Below are the records; count the lines in which "monitoreo" occurs and report only that number.

=== SOURCE MATERIAL ===

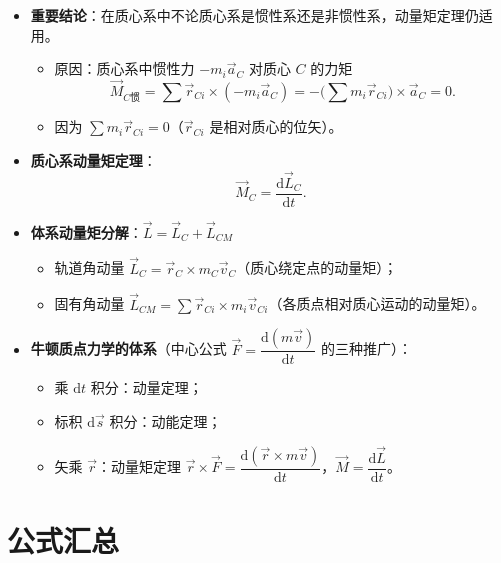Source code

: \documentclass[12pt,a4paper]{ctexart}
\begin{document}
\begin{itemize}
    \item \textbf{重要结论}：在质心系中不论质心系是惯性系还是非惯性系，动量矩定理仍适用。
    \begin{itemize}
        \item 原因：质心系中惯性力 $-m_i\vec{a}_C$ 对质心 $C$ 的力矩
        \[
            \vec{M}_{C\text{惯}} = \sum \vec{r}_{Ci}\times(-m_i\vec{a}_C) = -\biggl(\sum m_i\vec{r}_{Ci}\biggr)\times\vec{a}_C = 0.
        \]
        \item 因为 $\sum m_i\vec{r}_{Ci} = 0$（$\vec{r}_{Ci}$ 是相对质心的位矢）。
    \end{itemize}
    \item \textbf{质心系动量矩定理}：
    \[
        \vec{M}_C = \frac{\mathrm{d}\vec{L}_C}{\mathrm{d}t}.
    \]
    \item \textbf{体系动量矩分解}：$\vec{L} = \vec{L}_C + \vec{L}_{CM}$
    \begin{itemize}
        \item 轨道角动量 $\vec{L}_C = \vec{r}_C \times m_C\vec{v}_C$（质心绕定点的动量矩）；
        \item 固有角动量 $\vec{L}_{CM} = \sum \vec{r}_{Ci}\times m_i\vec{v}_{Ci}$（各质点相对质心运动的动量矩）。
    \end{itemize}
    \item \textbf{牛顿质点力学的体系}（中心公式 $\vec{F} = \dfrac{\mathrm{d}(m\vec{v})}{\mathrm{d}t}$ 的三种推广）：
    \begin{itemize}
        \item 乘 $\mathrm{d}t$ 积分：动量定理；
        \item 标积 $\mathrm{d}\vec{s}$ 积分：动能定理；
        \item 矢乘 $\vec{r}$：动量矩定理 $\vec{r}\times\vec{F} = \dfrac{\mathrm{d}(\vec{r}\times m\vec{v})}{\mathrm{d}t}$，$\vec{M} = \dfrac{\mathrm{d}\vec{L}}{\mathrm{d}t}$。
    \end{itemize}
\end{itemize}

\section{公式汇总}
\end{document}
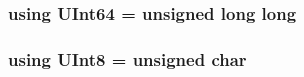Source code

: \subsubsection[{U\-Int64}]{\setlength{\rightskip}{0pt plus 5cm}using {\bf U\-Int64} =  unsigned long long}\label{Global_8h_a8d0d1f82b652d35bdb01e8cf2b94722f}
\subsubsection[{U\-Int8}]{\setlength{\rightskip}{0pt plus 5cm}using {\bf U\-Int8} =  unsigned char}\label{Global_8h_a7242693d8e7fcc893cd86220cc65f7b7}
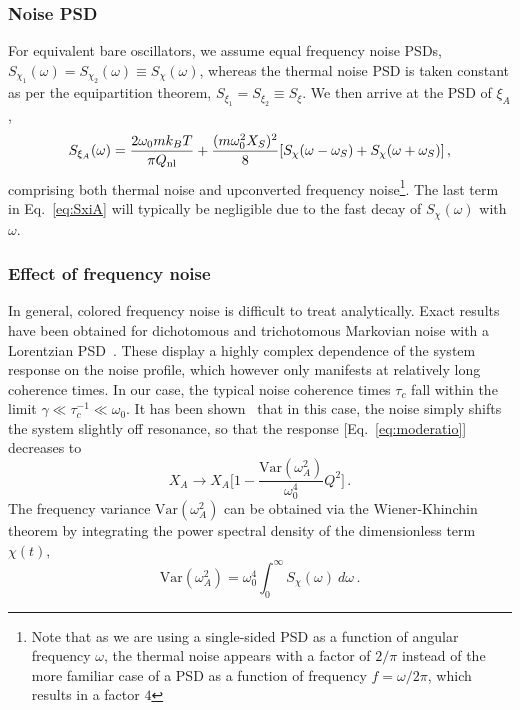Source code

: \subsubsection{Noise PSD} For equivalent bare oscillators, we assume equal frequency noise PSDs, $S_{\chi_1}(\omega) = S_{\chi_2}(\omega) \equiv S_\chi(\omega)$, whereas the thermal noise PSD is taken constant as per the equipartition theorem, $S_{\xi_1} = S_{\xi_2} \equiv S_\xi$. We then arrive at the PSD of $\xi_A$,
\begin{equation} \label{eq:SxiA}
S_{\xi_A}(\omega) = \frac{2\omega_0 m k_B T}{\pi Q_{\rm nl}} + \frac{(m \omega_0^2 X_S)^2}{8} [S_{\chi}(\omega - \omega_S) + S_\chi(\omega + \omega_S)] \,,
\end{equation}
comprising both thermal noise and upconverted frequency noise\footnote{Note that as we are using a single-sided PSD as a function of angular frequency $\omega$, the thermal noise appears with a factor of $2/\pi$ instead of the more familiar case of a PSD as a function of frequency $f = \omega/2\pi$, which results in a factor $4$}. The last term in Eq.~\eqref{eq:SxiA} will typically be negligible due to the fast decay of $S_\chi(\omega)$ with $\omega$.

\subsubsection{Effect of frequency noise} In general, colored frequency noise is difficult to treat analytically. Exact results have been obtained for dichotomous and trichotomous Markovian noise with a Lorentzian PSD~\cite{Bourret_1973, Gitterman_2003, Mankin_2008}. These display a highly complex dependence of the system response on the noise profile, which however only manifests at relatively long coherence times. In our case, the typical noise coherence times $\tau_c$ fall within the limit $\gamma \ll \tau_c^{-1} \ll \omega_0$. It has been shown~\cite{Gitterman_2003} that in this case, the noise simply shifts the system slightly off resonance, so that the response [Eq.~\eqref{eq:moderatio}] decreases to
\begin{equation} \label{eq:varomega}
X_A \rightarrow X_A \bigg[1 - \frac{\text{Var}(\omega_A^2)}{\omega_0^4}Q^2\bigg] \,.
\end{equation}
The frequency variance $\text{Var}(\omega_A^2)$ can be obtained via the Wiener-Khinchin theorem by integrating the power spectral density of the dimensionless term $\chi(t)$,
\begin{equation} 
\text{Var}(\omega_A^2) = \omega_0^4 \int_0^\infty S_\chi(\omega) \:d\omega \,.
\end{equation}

===
=== SOURCE MATERIAL ===

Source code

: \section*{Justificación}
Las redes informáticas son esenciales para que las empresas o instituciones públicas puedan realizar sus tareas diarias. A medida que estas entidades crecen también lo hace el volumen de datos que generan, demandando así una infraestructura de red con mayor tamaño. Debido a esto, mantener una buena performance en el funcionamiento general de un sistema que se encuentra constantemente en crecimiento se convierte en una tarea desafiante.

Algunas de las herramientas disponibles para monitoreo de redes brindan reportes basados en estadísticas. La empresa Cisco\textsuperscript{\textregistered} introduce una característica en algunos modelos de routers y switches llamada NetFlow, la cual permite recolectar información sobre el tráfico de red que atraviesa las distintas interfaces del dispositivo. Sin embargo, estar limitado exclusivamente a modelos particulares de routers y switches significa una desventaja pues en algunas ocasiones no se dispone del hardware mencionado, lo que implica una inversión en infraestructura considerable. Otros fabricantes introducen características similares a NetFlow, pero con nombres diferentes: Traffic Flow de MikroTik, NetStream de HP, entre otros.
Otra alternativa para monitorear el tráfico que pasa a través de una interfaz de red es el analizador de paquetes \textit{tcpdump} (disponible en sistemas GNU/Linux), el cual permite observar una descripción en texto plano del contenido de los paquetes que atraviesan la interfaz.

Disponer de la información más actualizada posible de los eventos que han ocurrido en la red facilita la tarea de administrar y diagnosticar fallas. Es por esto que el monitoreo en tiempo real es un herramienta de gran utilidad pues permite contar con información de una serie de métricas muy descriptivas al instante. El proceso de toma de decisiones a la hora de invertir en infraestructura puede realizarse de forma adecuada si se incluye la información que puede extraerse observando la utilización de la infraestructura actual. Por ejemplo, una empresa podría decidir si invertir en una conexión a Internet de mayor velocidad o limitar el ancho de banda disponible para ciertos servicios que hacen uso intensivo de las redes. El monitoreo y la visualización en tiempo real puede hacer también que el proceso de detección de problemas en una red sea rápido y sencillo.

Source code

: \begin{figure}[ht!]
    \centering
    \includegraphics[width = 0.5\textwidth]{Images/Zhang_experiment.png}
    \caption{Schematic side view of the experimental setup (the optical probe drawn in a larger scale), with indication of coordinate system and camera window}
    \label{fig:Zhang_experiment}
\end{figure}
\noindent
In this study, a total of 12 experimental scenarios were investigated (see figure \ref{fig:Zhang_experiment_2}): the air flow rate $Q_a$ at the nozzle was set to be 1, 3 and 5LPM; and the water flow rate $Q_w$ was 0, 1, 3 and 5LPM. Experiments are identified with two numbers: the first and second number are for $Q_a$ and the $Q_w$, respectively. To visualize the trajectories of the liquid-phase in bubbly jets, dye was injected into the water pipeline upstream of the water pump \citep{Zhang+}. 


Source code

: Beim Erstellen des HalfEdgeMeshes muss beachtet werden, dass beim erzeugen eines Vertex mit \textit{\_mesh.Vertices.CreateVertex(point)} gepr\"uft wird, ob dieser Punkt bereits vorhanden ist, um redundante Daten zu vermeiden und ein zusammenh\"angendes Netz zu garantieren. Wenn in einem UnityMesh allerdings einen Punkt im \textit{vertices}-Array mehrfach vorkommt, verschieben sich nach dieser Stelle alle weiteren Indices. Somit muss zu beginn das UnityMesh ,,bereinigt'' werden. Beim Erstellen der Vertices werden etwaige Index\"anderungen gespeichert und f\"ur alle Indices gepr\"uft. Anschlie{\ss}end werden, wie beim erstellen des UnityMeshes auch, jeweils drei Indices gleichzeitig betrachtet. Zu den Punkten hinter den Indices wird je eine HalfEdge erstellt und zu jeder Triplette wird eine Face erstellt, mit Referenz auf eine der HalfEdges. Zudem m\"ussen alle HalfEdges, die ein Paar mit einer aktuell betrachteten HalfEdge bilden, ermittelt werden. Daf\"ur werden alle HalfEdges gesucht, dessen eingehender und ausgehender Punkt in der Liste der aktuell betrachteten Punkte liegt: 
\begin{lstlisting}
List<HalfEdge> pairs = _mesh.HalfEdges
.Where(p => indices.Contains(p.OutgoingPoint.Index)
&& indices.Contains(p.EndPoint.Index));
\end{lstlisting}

===
=== SOURCE MATERIAL ===

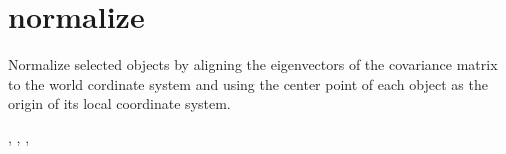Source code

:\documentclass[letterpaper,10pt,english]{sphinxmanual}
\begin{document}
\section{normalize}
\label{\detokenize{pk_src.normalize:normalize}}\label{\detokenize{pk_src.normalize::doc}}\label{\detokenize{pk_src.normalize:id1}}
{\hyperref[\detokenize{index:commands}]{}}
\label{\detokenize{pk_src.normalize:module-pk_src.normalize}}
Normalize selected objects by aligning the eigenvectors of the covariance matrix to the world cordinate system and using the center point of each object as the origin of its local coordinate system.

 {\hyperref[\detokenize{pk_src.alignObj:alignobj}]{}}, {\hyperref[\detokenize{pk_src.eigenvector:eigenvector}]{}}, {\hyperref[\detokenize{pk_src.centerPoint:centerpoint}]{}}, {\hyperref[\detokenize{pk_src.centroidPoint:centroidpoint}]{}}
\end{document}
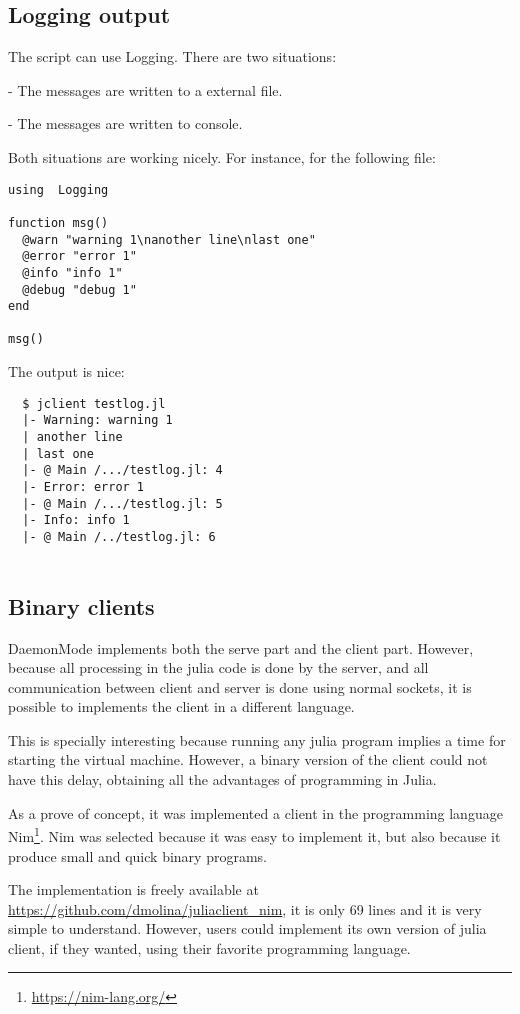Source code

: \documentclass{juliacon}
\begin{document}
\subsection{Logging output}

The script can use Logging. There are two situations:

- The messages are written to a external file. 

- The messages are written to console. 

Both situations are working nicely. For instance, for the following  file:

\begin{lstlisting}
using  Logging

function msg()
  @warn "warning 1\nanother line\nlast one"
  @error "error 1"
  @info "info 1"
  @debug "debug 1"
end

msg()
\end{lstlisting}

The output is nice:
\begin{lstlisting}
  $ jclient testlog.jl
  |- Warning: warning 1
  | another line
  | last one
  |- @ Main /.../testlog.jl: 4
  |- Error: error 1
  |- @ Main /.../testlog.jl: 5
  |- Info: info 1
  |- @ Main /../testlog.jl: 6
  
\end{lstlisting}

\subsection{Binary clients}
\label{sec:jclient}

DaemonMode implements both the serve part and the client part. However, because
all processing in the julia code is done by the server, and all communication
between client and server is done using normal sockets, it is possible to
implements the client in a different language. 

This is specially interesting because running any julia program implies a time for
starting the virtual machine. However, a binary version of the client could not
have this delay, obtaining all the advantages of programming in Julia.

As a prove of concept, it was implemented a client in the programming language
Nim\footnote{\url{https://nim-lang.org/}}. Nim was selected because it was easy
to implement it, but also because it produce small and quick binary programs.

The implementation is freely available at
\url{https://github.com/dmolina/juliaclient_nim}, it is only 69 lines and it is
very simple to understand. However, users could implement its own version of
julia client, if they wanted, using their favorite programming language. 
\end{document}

===

* [FINISHED TASK]
2